LINGUIST List 5.1122

Fri 14 Oct 1994

Sum: String manipulation tools for the Mac

Editor for this issue: <>


Directory

  1. Bill Croft, Sum: String manipulation tools for the Mac

Message 1: Sum: String manipulation tools for the Mac

Date: Wed, 12 Oct 94 15:00:27 BSSum: String manipulation tools for the Mac
From: Bill Croft <W.Croftmanchester.ac.uk>
Subject: Sum: String manipulation tools for the Mac

I got many responses to my request for string-manipulation programs
for the Macintosh. I also discovered that a similar query was posted
by Loren Billings on the CORPORA list. The following is a compilation
of the responses to both requests (Loren will post the summary to
CORPORA).

 I am posting this summary now, quoting liberally the basic info
and evaluations of the respondents. Since I am less compute-literate
than the respondents, please correct any errors that have crept into
my summaries. More details can probably be had from the respondents
I've named after each entry.

 Thanks to all of the following for their information! --Bill Croft

Evan L. Antworth (evan.antworthSIL.ORG)
Cathy Ball (CBALLguvax.acc.georgetown.edu)
Michael Barlow (barlowruf.rice.edu)
Loren Allen Billings (BILLINGSpucc.Princeton.EDU)
Chris Culy (cculyuiowa.edu)
Andrew E. Dolbey (dolbeyuclink.berkeley.edu)
Sebastian Adorjan Dyhr (LINSADstud.hum.aau.dk)
George Fowler (GFOWLERucs.indiana.edu)
Larry Gorbet (lgorbetmail.unm.edu)
John Henderson (jkhuniwa.uwa.edu.au)
Ken Hughes (hughesunixg.ubc.ca)
Dirk Janssen (U249009VM.UCI.KUN.NL)
Michael Kelly (kellycattell.psych.upenn.edu)
John Kirk (J.Kirkqub.ac.uk)
John E. Koontz (koontzalpha.bldr.nist.gov)
Barbara Levergood (levebruby.ils.unc.edu)
Hugh Nicoll (hnicollfunatsuka.miyazaki-mu.ac.jp)
Alain Polguere (ellalainleonis.nus.sg)
Malcolm Ross (mdr412coombs.anu.edu.au)
Achim Stein (achimchianti.philosophie.uni-stuttgart.de)
Theo Vosse (vosseruls41.LEIDENUNIV.NL)
Bill Westaley (westaleyOREGON.UOREGON.EDU)

0. TABLE OF CONTENTS
 I. Tools associated with word processors
 (1) Alpha
 (2) BBedit
 (3) Nisus
 (4) emacs
 II. Tools associated with HyperCard
 (5) MonoConc
 (6) FreeText
 (7) XFCN
 (8) Folio Views
 III. Tools associated with database programs
 (9) 4th Dimension
 IV. Stand-alone tools
 (10) Conc
 (11) Concorder
 (12) MacGawk
 (13) grep/agrep in MacMint
 (14) Search Files 1.3
 (15) MicroConcord (DOS)
 (16) TACT (DOS)
 V. Programming languages
 (17) MacPerl
 (18) MaxSPITBOL
 (19) Icon and ProIcon

I. TOOLS ASSOCIATED WITH WORD PROCESSORS

1. Many modern word/text processors have grep (e.g. Nisus, BBedit).
(Chris Culy)

(1) Alpha [adapted from Ken Hughes' discussion of Alpha, BBedit and
emacs--BC]

I would recommend one
of three programmer's editors that seem to dominate the environment
these days...Alpha (v5.81?) can be found in most Mac archives.

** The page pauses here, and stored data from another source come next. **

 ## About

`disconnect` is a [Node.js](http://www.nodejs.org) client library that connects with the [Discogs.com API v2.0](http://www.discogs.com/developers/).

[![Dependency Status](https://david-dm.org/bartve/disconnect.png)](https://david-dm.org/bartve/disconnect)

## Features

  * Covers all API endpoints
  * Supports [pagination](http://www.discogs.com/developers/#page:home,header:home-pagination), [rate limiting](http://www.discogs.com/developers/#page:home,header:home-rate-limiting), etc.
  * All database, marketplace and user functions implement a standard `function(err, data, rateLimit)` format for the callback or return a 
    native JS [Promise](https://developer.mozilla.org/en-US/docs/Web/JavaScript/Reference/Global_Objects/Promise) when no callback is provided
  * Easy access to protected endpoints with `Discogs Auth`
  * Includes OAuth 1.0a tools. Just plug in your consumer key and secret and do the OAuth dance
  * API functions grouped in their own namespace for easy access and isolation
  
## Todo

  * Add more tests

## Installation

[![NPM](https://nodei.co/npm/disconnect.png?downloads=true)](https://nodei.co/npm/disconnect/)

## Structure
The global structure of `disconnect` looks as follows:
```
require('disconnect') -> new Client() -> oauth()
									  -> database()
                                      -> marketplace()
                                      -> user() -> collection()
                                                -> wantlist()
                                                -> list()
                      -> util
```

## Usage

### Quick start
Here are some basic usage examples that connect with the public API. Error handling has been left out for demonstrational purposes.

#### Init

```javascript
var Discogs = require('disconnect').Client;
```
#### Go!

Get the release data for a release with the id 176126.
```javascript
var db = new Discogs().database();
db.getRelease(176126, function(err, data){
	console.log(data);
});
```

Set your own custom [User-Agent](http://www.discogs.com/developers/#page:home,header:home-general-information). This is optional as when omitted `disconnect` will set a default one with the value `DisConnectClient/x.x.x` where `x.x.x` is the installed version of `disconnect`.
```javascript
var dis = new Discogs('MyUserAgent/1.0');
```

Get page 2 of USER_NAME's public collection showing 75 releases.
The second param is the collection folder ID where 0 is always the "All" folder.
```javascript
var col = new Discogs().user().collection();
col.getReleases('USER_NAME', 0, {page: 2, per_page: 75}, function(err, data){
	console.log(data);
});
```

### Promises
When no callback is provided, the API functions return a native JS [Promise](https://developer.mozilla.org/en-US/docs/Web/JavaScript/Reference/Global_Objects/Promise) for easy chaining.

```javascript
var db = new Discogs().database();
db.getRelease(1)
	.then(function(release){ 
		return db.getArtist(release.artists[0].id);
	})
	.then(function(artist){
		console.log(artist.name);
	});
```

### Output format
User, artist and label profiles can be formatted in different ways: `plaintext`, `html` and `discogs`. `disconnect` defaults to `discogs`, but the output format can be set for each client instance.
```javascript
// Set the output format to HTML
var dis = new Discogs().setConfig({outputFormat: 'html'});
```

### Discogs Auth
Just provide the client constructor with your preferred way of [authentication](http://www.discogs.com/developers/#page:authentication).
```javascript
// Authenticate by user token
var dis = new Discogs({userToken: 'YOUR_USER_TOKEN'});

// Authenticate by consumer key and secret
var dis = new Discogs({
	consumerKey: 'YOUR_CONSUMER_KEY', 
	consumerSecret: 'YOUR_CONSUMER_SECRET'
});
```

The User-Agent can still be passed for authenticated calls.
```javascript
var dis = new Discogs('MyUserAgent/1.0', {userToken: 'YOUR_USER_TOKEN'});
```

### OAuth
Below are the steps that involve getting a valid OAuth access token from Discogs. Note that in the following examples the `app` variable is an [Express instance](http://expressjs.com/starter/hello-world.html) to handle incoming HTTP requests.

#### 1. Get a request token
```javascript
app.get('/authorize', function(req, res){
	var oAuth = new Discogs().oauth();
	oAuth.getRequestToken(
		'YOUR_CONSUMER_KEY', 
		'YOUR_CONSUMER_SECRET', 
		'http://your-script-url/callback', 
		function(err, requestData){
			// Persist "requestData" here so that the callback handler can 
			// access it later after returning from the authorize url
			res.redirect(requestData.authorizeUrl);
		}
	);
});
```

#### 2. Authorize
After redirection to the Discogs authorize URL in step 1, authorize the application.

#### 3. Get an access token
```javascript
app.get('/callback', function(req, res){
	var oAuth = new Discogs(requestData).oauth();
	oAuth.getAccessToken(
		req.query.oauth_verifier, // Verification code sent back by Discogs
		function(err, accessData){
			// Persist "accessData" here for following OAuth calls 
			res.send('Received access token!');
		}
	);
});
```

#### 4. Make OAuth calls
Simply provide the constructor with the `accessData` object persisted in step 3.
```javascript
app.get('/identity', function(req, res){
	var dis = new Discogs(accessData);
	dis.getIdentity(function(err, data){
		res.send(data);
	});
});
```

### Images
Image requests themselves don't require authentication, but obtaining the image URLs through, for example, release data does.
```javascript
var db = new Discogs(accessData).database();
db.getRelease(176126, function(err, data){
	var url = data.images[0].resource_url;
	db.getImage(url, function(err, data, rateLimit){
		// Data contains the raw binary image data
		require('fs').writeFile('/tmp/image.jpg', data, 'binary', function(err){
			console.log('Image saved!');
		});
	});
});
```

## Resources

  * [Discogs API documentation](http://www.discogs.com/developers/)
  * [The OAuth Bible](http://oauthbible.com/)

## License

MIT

All have implementations of grep (full 'regular expression' use) for
search and replace functions. I don't believe that there is any choice
for doing serious work that doesn't involve regular expressions since
these allow work across linefeed, carriage return, whitespace, and other
'punctuation' boundaries and text variances. All allow for operations
on multiple files.

All three editors are highly configurable and permit sophisticated macros.

Alpha [and emacs] provide a command-line shell within a dandy window/buffer
interface, but shell functions are limited and the built-in grep can't be
piped to other machinery. Operations on files require programming skills.
Ideally, an implementation of perl or awk which outputs to a file should
satisfy pretty much any desire. Consequently, the only real 'solution'
available so far may be MacPerl, using Alpha as a front end. (I haven't
tried it yet. [see (17) below--BC]) Info can be found at
"http://web.nexor.co.uk/mak/mak.html";.
(Ken Hughes)

(2) BBedit

Bare Bones Software has just released BBEdit 3.0:
an elegant little program well worth looking at. The freeware BBEdit Lite
3.0 and the demo version of the full(commercial) program are available at
info-mac mirror sites. The commercial version is $99.

For more info contact < bbeditworld.std.com >
(Hugh Nicoll)

BBEdit is perhaps the most popular and easiest to use.
BBEdit is widely loved.
(Ken Hughes [see (1) Alpha for more description of
 BBEdit's capabilities--BC])

(3) Nisus

The word processor Nisus has an extensive GREP type find/replace setup as
well as a programming language which allows you to work up some fairly
sophisticated tools. One of its strengths is that because you are operating
on open text documents it is very easy to check each step as you go.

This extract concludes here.